Task goal: Each line below that carries the string "alpha" must appear in the answer.

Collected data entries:
__________
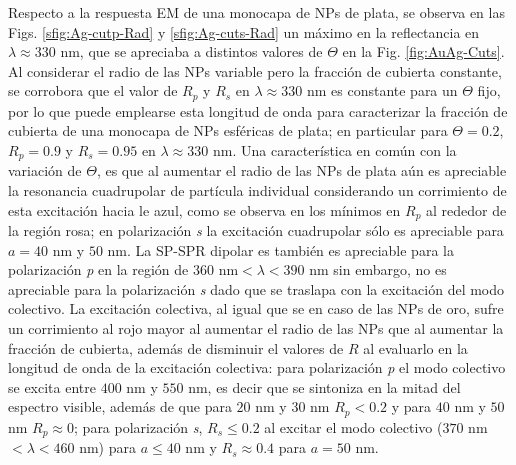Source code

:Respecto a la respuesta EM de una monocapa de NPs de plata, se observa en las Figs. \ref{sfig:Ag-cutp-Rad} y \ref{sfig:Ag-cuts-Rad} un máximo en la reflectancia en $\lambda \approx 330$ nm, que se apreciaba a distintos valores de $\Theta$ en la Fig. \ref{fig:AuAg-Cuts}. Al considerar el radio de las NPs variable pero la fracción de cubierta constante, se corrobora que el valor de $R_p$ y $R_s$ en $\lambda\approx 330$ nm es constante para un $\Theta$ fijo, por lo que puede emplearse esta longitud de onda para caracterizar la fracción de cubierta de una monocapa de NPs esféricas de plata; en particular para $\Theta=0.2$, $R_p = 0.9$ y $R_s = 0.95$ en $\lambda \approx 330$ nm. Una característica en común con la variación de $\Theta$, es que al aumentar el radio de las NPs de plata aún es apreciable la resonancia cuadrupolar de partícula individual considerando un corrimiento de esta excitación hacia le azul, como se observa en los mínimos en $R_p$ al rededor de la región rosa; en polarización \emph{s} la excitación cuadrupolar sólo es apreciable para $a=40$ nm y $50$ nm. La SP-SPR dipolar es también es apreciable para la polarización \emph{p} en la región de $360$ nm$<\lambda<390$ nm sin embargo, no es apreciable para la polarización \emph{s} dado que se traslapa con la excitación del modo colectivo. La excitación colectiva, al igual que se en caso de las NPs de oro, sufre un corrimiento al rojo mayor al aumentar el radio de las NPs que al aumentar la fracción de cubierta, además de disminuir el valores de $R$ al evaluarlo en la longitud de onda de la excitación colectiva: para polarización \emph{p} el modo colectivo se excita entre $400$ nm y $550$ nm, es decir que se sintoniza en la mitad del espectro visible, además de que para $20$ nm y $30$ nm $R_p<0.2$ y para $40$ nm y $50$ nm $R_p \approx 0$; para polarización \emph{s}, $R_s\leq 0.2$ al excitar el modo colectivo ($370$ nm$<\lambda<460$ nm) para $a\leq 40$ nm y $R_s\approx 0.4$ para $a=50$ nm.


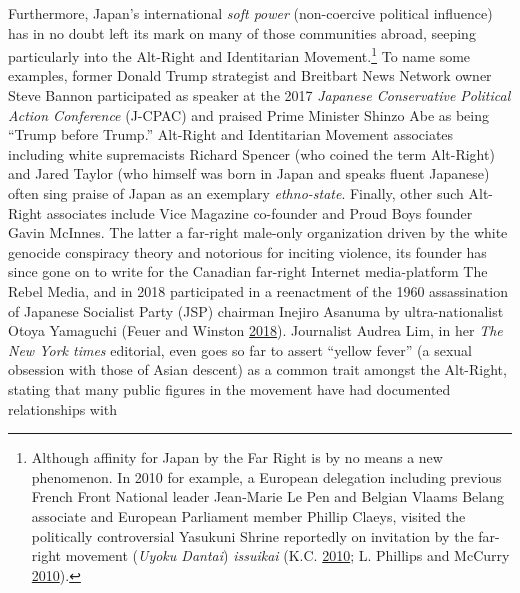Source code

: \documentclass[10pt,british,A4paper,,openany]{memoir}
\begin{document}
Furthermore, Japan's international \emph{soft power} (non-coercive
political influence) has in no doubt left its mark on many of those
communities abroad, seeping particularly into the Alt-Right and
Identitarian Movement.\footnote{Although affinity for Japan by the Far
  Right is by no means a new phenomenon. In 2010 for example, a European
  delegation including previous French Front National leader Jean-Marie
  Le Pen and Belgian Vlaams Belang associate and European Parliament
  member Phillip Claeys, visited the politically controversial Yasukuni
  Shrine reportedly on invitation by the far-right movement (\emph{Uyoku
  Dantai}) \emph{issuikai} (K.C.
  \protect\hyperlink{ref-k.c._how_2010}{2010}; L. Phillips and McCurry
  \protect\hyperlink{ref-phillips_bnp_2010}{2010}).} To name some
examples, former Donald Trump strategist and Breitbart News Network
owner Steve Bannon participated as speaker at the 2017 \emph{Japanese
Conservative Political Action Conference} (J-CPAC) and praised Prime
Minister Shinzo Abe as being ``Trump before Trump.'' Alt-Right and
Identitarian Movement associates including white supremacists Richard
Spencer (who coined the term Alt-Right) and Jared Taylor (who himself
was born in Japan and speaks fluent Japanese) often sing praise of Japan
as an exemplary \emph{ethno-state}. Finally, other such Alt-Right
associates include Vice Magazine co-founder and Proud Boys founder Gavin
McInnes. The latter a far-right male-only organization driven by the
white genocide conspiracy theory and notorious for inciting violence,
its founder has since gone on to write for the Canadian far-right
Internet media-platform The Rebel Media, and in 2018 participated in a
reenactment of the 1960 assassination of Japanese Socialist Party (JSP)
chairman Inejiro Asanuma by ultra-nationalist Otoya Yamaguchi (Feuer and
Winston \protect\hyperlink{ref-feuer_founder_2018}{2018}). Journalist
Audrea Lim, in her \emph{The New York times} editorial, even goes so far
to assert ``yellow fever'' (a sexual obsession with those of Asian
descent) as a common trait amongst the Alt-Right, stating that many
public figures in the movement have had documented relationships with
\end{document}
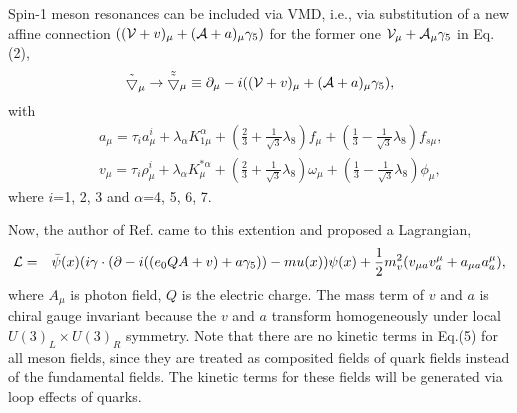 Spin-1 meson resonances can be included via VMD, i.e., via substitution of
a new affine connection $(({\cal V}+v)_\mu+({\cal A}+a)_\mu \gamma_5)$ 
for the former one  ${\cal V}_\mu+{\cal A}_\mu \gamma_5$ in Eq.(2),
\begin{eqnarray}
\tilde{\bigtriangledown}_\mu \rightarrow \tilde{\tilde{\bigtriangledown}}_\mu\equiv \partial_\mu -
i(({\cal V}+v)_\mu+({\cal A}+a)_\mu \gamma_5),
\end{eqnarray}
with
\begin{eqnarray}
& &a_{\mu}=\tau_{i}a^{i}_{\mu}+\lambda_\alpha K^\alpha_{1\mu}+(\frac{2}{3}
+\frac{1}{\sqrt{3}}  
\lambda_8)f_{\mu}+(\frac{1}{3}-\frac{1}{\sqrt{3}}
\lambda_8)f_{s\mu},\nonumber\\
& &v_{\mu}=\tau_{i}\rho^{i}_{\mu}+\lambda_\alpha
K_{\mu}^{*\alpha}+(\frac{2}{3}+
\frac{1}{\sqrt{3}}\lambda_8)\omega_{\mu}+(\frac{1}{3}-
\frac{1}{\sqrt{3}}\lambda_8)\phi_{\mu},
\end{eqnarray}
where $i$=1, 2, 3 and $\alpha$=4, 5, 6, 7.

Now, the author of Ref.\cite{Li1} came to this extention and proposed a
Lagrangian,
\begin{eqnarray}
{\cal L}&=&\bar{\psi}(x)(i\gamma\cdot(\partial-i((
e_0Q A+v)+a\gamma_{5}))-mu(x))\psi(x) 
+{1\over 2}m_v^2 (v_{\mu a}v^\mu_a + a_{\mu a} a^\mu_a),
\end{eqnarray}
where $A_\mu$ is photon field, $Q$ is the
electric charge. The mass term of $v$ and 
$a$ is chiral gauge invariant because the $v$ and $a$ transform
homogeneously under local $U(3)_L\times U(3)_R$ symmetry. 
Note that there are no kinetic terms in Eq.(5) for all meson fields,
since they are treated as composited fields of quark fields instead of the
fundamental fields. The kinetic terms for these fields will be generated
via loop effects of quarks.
__________
Exercise response:
& &a_{\mu}=\tau_{i}a^{i}_{\mu}+\lambda_\alpha K^\alpha_{1\mu}+(\frac{2}{3}
& &v_{\mu}=\tau_{i}\rho^{i}_{\mu}+\lambda_\alpha
K_{\mu}^{*\alpha}+(\frac{2}{3}+
where $i$=1, 2, 3 and $\alpha$=4, 5, 6, 7.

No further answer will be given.